12. I am supported in my view by a single Judge decision by Hidayatullah, J. reported in AIR 1948 Nag 69, Emperor v. Daulat Rajbhan. The facts of that case were similar to the facts of the instant case, It was held therein as follows:

Circumstances may arise when the court may consider that it would not be proper for the wife to live with her husband and then the wife may be permitted to live separate and yet claim maintenance. All such grounds have reference to the comfort and safety of the wife.

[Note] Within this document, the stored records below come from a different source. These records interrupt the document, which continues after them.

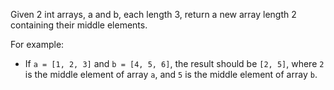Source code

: Given 2 int arrays, a and b, each length 3, return a new array length 2 containing their middle elements.

For example:
- If `a = [1, 2, 3]` and `b = [4, 5, 6]`, the result should be `[2, 5]`, where `2` is the middle element of array `a`, and `5` is the middle element of array `b`.
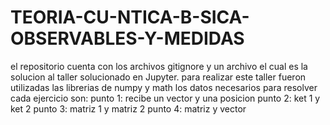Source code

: # TEORIA-CU-NTICA-B-SICA-OBSERVABLES-Y-MEDIDAS
el repositorio cuenta con los archivos gitignore y un archivo el cual es la solucion al taller solucionado en Jupyter.
para realizar este taller fueron utilizadas las librerias de numpy y math
los datos necesarios para resolver cada ejercicio son:
punto 1: recibe un vector y una posicion
punto 2: ket 1 y ket 2
punto 3: matriz 1 y matriz 2
punto 4: matriz y vector

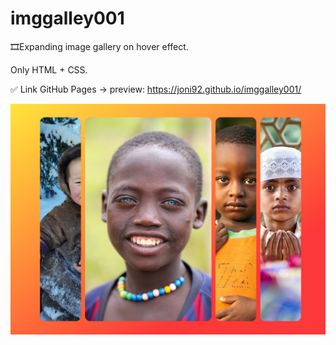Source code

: # imggalley001
🎞Expanding image gallery on hover effect.

Only HTML + CSS.

✅ Link GitHub Pages -> preview: https://joni92.github.io/imggalley001/


![preview.png](https://github.com/Joni92/imggalley001/blob/main/preview.png)
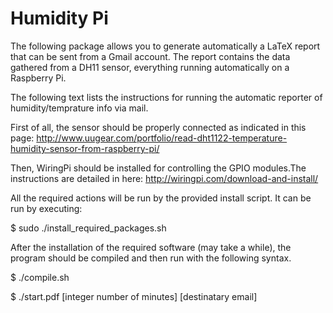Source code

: # Humidity Pi
The following package allows you to generate automatically a LaTeX report that can be sent from a Gmail account. The report contains the data gathered from a DH11 sensor, everything running automatically on a Raspberry Pi.


  The following text lists the instructions for running the automatic reporter of humidity/temprature info via mail.

  First of all, the sensor should be properly connected as indicated in this page:
http://www.uugear.com/portfolio/read-dht1122-temperature-humidity-sensor-from-raspberry-pi/

  Then, WiringPi should be installed for controlling the GPIO modules.The instructions are detailed in here:
http://wiringpi.com/download-and-install/

  All the required actions will be run by the provided install script. It can be run by executing:

$ sudo ./install_required_packages.sh 

  After the installation of the required software (may take a while), the program should be compiled and then run with the following syntax.

$ ./compile.sh

$ ./start.pdf [integer number of minutes] [destinatary email]
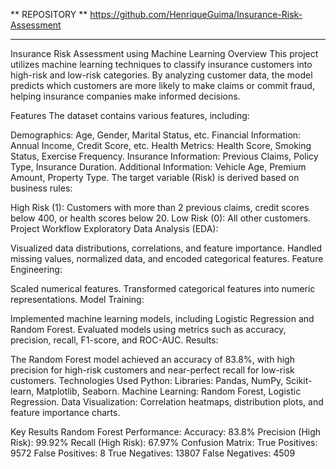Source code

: ** REPOSITORY **
https://github.com/HenriqueGuima/Insurance-Risk-Assessment

****************



Insurance Risk Assessment using Machine Learning
Overview
This project utilizes machine learning techniques to classify insurance customers into high-risk and low-risk categories. By analyzing customer data, the model predicts which customers are more likely to make claims or commit fraud, helping insurance companies make informed decisions.

Features
The dataset contains various features, including:

Demographics: Age, Gender, Marital Status, etc.
Financial Information: Annual Income, Credit Score, etc.
Health Metrics: Health Score, Smoking Status, Exercise Frequency.
Insurance Information: Previous Claims, Policy Type, Insurance Duration.
Additional Information: Vehicle Age, Premium Amount, Property Type.
The target variable (Risk) is derived based on business rules:

High Risk (1): Customers with more than 2 previous claims, credit scores below 400, or health scores below 20.
Low Risk (0): All other customers.
Project Workflow
Exploratory Data Analysis (EDA):

Visualized data distributions, correlations, and feature importance.
Handled missing values, normalized data, and encoded categorical features.
Feature Engineering:

Scaled numerical features.
Transformed categorical features into numeric representations.
Model Training:

Implemented machine learning models, including Logistic Regression and Random Forest.
Evaluated models using metrics such as accuracy, precision, recall, F1-score, and ROC-AUC.
Results:

The Random Forest model achieved an accuracy of 83.8%, with high precision for high-risk customers and near-perfect recall for low-risk customers.
Technologies Used
Python:
Libraries: Pandas, NumPy, Scikit-learn, Matplotlib, Seaborn.
Machine Learning:
Random Forest, Logistic Regression.
Data Visualization:
Correlation heatmaps, distribution plots, and feature importance charts.

Key Results
Random Forest Performance:
Accuracy: 83.8%
Precision (High Risk): 99.92%
Recall (High Risk): 67.97%
Confusion Matrix:
True Positives: 9572
False Positives: 8
True Negatives: 13807
False Negatives: 4509
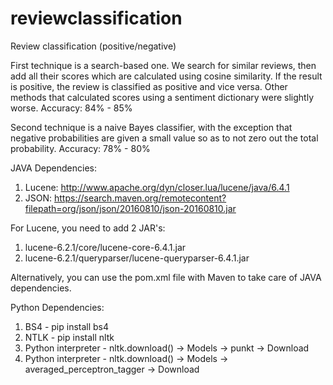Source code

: # reviewclassification

Review classification (positive/negative)

First technique is a search-based one. We search for similar reviews, then add all their scores which are calculated using cosine similarity. If the result is positive, the review is classified as positive and vice versa. Other methods that calculated scores using a sentiment dictionary were slightly worse.
Accuracy: 84% - 85%

Second technique is a naive Bayes classifier, with the exception that negative probabilities are given a small value so as to not zero out the total probability.
Accuracy: 78% - 80%

JAVA Dependencies:

1. Lucene: http://www.apache.org/dyn/closer.lua/lucene/java/6.4.1
2. JSON: https://search.maven.org/remotecontent?filepath=org/json/json/20160810/json-20160810.jar

For Lucene, you need to add 2 JAR's:

1. lucene-6.2.1/core/lucene-core-6.4.1.jar
2. lucene-6.2.1/queryparser/lucene-queryparser-6.4.1.jar

Alternatively, you can use the pom.xml file with Maven to take care of JAVA dependencies.

Python Dependencies:

1. BS4 - pip install bs4
2. NTLK - pip install nltk
3. Python interpreter - nltk.download() -> Models -> punkt -> Download
4. Python interpreter - nltk.download() -> Models -> averaged_perceptron_tagger -> Download
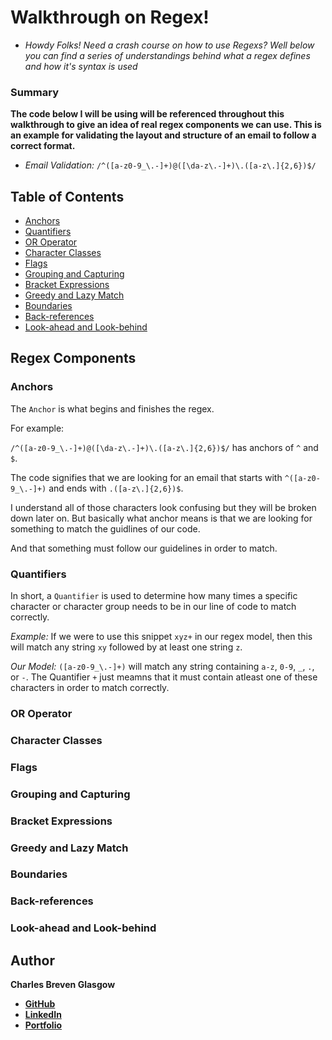 # Walkthrough on Regex!

* *Howdy Folks! Need a crash course on how to use Regexs? Well below you can find a series of understandings behind what a regex defines and how it's syntax is used*

### Summary

**The code below I will be using will be referenced throughout this walkthrough to give an idea of real regex components we can use. This is an example for validating the layout and structure of an email to follow a correct format.**

* *Email Validation:* `/^([a-z0-9_\.-]+)@([\da-z\.-]+)\.([a-z\.]{2,6})$/`

## Table of Contents

- [Anchors](#anchors)
- [Quantifiers](#quantifiers)
- [OR Operator](#or-operator)
- [Character Classes](#character-classes)
- [Flags](#flags)
- [Grouping and Capturing](#grouping-and-capturing)
- [Bracket Expressions](#bracket-expressions)
- [Greedy and Lazy Match](#greedy-and-lazy-match)
- [Boundaries](#boundaries)
- [Back-references](#back-references)
- [Look-ahead and Look-behind](#look-ahead-and-look-behind)

## Regex Components

### Anchors

The `Anchor` is what begins and finishes the regex.

For example: 

`/^([a-z0-9_\.-]+)@([\da-z\.-]+)\.([a-z\.]{2,6})$/` has anchors of `^` and `$`.

The code signifies that we are looking for an email that starts with `^([a-z0-9_\.-]+)` and ends with `.([a-z\.]{2,6})$`.

I understand all of those characters look confusing but they will be broken down later on. But basically what anchor means is that we are looking for something to match the guidlines of our code.

And that something must follow our guidelines in order to match.

### Quantifiers

In short, a `Quantifier` is used to determine how many times a specific character or character group needs to be in our line of code to match correctly.

*Example:* If we were to use this snippet `xyz+` in our regex model, then this will match any string `xy` followed by at least one string `z`.

*Our Model:* `([a-z0-9_\.-]+)` will match any string containing `a-z`, `0-9`, `_`, `.`, or `-`. The Quantifier `+` just meamns that it must contain atleast one of these characters in order to match correctly.

### OR Operator

### Character Classes

### Flags

### Grouping and Capturing

### Bracket Expressions

### Greedy and Lazy Match

### Boundaries

### Back-references

### Look-ahead and Look-behind

## Author

**Charles Breven Glasgow**

- **[GitHub](https://github.com/Brevenn)**
- **[LinkedIn](https://www.linkedin.com/in/charles-glasgow-7b07a41a3/)**
- **[Portfolio](https://brevenn.github.io/Portfolio-Full-Stack/)**

#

Conjugal relations are hardly relevant to the order for maintenance under Section 488. A wife is not entitled to live apart from her husband and claim maintenance on the ground that her husband is impotent and unable to perform Ms marital duties.

13. Burn, J. of the Madras High Court also appears to have taken a similar view in AIR 1933 Mad 688 (1), Arunachala Asari v. S. Anandayammal when he observed as follows:

I cannot see that Section 488, Criminal P. C.; has anything to do with ordinary conjugal rights : it deals with ‘maintenance’ only and I see no reason why maintenance should be supposed to include anything more than appropriate food, clothing and lodging.

14. In my view, therefore, the Sessions Judge has erred in law in allowing the claim of Shrimati Mahrul Nisa on the ground of impotency of her husband.

15. This revision application is accordingly allowed and Impugned order of the Sessions Judge, Saharanpur 26th September, 1974 is set aside. The order of the Resident Magistrate, Hardwar dated 31-5-1974 rejecting the application under Section 488 Cr. P.C. filed by Shrimati Mahrul Nisa is restored. The record of this case shall be sent down to the court below within three weeks from today.